Here I'm talking about MAP_FIXED_NOREPLACE, not MAP_FIXED. MAP_FIXED_NOREPLACE is supposed to be sort of like calling mmap() with an address hint, except that if creating the VMA at the provided hint is not possible, it fails. I remember Daniel Micay talking about using it in his memory allocator at some point...
@@ -1155,10 +1157,47 @@ int expand_downwards(struct vm_area_struct *vma, unsigned long address) /* Enforce stack_guard_gap */ prev = vma_prev(&vmi); /* Check that both stack segments have the same anon_vma? */
if (prev) {
if (!(prev->vm_flags & VM_GROWSDOWN) &&
vma_is_accessible(prev) &&
(address - prev->vm_end < stack_guard_gap))
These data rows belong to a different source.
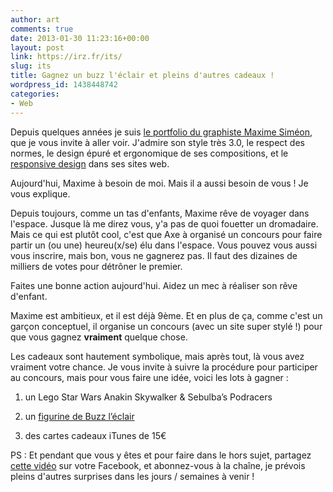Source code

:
 ```yaml
---
author: art
comments: true
date: 2013-01-30 11:23:16+00:00
layout: post
link: https://irz.fr/its/
slug: its
title: Gagnez un buzz l'éclair et pleins d'autres cadeaux !
wordpress_id: 1438448742
categories:
- Web
---
```


Depuis quelques années je suis [le portfolio du graphiste Maxime Siméon](http://dribbble.com/maximesimeon), que je vous invite à aller voir. J'admire son style très 3.0, le respect des normes, le design épuré et ergonomique de ses compositions, et le [responsive design](http://www.commentcamarche.net/faq/35464-responsive-design-definition) dans ses sites web.

Aujourd'hui, Maxime à besoin de moi. Mais il a aussi besoin de vous ! Je vous explique.



Depuis toujours, comme un tas d'enfants, Maxime rêve de voyager dans l'espace. Jusque là me direz vous, y'a pas de quoi fouetter un dromadaire. Mais ce qui est plutôt cool, c'est que Axe à organisé un concours pour faire partir un (ou une) heureu(x/se) élu dans l'espace. Vous pouvez vous aussi vous inscrire, mais bon, vous ne gagnerez pas. Il faut des dizaines de milliers de votes pour détrôner le premier.

Faites une bonne action aujourd'hui. Aidez un mec à réaliser son rêve d'enfant.

Maxime est ambitieux, et il est déjà 9ème. Et en plus de ça, comme c'est un garçon conceptuel, il organise un concours (avec un site super stylé !) pour que vous gagnez **vraiment** quelque chose.

Les cadeaux sont hautement symbolique, mais après tout, là vous avez vraiment votre chance. Je vous invite à suivre la procédure pour participer au concours, mais pour vous faire une idée, voici les lots à gagner :




    
  1. un Lego Star Wars Anakin Skywalker & Sebulba’s Podracers


    
  2. un [figurine de Buzz l’éclair](http://www.amazon.fr/Toy-Story-W8042-Figurine-%C3%A9lectronique/dp/B006O6FFAO/ref=sr_1_3?ie=UTF8&qid=1358621992&sr=8-3)

    
  3. des cartes cadeaux iTunes de 15€



PS : Et pendant que vous y êtes et pour faire dans le hors sujet, partagez [cette vidéo](http://www.youtube.com/watch?v=fIoix4WRGws) sur votre Facebook, et abonnez-vous à la chaîne, je prévois pleins d'autres surprises dans les jours / semaines à venir !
if (prev && !(prev->vm_flags & VM_GROWSDOWN) &&
(address - prev->vm_end < stack_guard_gap)) {
/*
* If the previous VMA is accessible, this is the normal case
* where the main stack is growing down towards some unrelated
* VMA. Enforce the full stack guard gap.
*/
if (vma_is_accessible(prev))
return -ENOMEM;
/*
* If the previous VMA is not accessible, we have a problem:
* We can't tell what userspace's intent is.
*
* Case A:
* Maybe userspace wants to use the previous VMA as a
* "guard region" at the bottom of the main stack, in which case
* userspace wants us to grow the stack until it is adjacent to
* the guard region. Apparently some Java runtime environments
* and Rust do that?
* That is kind of ugly, and in that case userspace really ought
* to ensure that the stack is fully expanded immediately, but
* we have to handle this case.
Yeah we can't break userspace on this, no doubt somebody is relying on this _somewhere_.
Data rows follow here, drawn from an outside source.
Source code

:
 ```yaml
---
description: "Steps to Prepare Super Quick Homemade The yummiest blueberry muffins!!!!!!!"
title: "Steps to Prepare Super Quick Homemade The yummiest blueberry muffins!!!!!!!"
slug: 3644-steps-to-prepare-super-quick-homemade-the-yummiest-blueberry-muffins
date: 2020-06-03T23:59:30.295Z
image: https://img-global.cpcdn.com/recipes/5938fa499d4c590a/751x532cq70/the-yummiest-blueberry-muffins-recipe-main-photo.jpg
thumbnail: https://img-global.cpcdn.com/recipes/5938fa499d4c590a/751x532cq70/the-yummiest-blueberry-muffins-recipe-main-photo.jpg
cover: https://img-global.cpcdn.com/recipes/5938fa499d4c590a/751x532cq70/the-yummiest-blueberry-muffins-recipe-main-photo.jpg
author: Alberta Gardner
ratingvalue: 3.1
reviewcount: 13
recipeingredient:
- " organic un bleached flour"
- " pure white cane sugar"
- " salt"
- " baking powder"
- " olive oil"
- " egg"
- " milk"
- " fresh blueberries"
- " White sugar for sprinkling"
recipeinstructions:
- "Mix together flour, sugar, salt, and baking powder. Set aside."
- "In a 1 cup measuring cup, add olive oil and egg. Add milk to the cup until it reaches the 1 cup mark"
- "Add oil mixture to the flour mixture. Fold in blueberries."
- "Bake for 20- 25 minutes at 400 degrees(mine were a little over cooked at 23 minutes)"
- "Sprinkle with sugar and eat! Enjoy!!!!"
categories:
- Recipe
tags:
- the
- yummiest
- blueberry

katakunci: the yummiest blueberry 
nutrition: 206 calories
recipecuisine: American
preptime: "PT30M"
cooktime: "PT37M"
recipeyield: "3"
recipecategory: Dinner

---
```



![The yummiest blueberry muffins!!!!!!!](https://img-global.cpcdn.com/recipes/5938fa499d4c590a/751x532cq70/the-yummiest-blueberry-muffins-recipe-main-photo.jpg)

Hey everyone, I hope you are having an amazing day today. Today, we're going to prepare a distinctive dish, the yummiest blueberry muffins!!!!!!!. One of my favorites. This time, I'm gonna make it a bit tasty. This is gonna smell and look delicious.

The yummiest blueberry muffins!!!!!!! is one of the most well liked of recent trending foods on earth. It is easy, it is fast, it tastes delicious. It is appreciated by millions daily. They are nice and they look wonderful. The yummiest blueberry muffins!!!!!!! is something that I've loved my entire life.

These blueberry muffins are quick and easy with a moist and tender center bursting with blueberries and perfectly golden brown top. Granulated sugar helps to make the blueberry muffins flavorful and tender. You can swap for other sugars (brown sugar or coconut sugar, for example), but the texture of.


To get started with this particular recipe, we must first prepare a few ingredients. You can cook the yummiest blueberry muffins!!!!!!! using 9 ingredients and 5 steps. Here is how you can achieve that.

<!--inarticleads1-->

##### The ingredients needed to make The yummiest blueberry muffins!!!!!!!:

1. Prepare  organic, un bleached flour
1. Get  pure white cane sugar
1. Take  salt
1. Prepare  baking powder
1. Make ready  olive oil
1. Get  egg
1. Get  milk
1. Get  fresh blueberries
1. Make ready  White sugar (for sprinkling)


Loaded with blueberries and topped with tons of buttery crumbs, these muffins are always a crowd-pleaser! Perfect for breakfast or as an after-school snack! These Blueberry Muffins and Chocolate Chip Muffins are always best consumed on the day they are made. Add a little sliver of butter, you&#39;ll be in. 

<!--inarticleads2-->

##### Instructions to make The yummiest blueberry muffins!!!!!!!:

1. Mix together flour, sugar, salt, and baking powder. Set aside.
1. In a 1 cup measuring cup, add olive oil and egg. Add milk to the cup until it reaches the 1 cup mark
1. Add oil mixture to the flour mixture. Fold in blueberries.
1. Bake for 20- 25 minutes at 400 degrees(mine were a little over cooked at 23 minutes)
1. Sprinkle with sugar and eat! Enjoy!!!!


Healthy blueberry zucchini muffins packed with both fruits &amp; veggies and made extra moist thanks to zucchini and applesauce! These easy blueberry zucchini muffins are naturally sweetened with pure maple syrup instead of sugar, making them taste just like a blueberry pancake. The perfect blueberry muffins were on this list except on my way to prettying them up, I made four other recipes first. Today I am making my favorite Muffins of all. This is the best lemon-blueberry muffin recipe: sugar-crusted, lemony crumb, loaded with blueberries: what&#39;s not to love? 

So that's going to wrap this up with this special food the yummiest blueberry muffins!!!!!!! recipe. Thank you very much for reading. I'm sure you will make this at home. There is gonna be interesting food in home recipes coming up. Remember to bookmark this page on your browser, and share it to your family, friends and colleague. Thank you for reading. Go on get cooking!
It would have to be a new user who appeared after commit 1be7107fbe18. And they'd have to install a "guard vma" somewhere below the main stack, and they'd have to care so much about the size of the stack that a single page makes a difference.
You did say 'Apparently some Java runtime environments and Rust do that' though right? Or am I misunderstanding?
Ah, sorry, the context for this is in the commit message of commit 561b5e0709e4, and the upstream discussion leading up to it (https://lore.kernel.org/all/1499126133.2707.20.camel@decadent.org.uk/T/).
So before commit 1be7107fbe18, these workloads worked fine despite the kernel unconditionally enforcing a single-page gap; and only when 1be7107fbe18 changed that gap to be 1MB, people started seeing issues, which 561b5e0709e4 was supposed to address.
So my idea with this patch was to revert the behavior for such workloads to the pre-1be7107fbe18 situation.